Um 'segredo' que Berlim inteira cochicha
Longa de Grace Passô é destaque na mostra Perspectives, da Berlinale
Longa de Grace Passô é destaque na mostra Perspectives, da Berlinale
Uma das atrizes de maior prestígio do teatro e do cinema brasileiro no século XXI, famosa pela trajetória nacional da peça "Vaga Carne", a também dramaturga Grace Passô se consolida num novo front, o da realização, ao se encher de elogios, no posto de cineasta, por seu trabalho em um dos filmes de maior impacto da mostra Perspectives, desta Berlinale: "Nosso Segredo".
Não há boca em solo alemão que não elogie o drama de trilha sonora estonteante (composta por Amaro Freitas) esculpido entre luto, lágrimas e lama (ligada a um surpreendente signo animal) a partir de reescrita de "Amores Surdos", texto teatral de autoria da própria Grace.
A fotografia dionisíaca de Wilssa Esser assegura um aspecto crepuscular ao enredo que mistura finitude, recomeço e perenidade. Nele, uma família que tem vivências variadas do racismo e de outros mecanismos de exclusão luta para reconstruir sua rotina após a perda recente da figura paterna. Enquanto cada um dribla a dor à sua maneira, o filho caçula guarda um mistério que transcende as bordas do realismo.
"O 'para sempre' para mim são memórias, são afetos comungados, são nossos ancestrais... os mestres que prepararam o meu mundo para o que virá. A ideia de 'para sempre' tem a ver com afeto.

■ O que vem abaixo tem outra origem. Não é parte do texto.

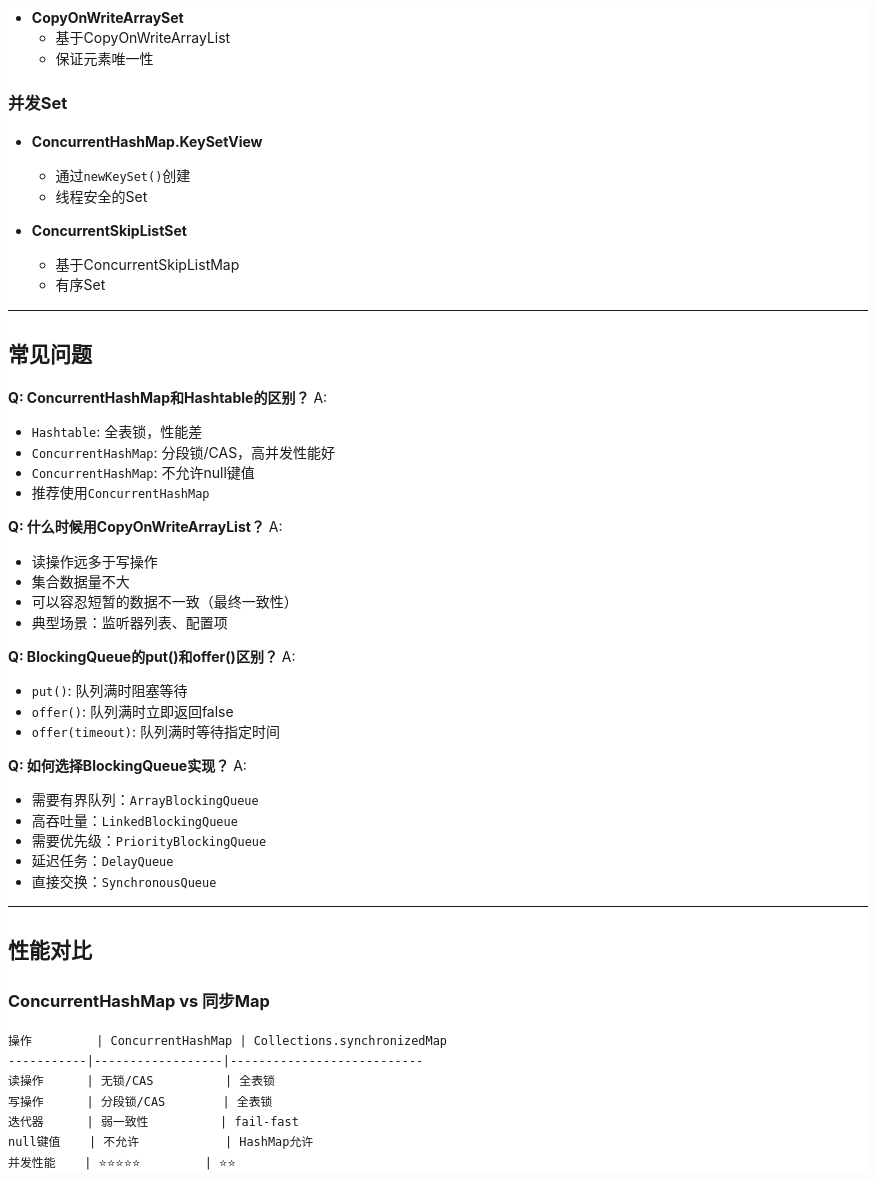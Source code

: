 - **CopyOnWriteArraySet**
  - 基于CopyOnWriteArrayList
  - 保证元素唯一性

### 并发Set
- **ConcurrentHashMap.KeySetView**
  - 通过`newKeySet()`创建
  - 线程安全的Set

- **ConcurrentSkipListSet**
  - 基于ConcurrentSkipListMap
  - 有序Set

---

## 常见问题

**Q: ConcurrentHashMap和Hashtable的区别？**
A:
- `Hashtable`: 全表锁，性能差
- `ConcurrentHashMap`: 分段锁/CAS，高并发性能好
- `ConcurrentHashMap`: 不允许null键值
- 推荐使用`ConcurrentHashMap`

**Q: 什么时候用CopyOnWriteArrayList？**
A:
- 读操作远多于写操作
- 集合数据量不大
- 可以容忍短暂的数据不一致（最终一致性）
- 典型场景：监听器列表、配置项

**Q: BlockingQueue的put()和offer()区别？**
A:
- `put()`: 队列满时阻塞等待
- `offer()`: 队列满时立即返回false
- `offer(timeout)`: 队列满时等待指定时间

**Q: 如何选择BlockingQueue实现？**
A:
- 需要有界队列：`ArrayBlockingQueue`
- 高吞吐量：`LinkedBlockingQueue`
- 需要优先级：`PriorityBlockingQueue`
- 延迟任务：`DelayQueue`
- 直接交换：`SynchronousQueue`

---

## 性能对比

### ConcurrentHashMap vs 同步Map
```
操作         | ConcurrentHashMap | Collections.synchronizedMap
-----------|------------------|---------------------------
读操作      | 无锁/CAS          | 全表锁
写操作      | 分段锁/CAS        | 全表锁
迭代器      | 弱一致性          | fail-fast
null键值    | 不允许            | HashMap允许
并发性能    | ⭐⭐⭐⭐⭐         | ⭐⭐
```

A morte é a vida... é 'O' assunto da vida", diz a atriz, laureada com o troféu Redentor do Festival do Rio duas vezes, por suas interpretações em "Praça Paris" (2017) e em "O Dia Que Te Conheci" (2023). "As vidas negras no nosso país são a maior prova de que o afeto e a admiração entre os integrantes de uma família é o que faz as pessoas resistirem e seguirem em frente".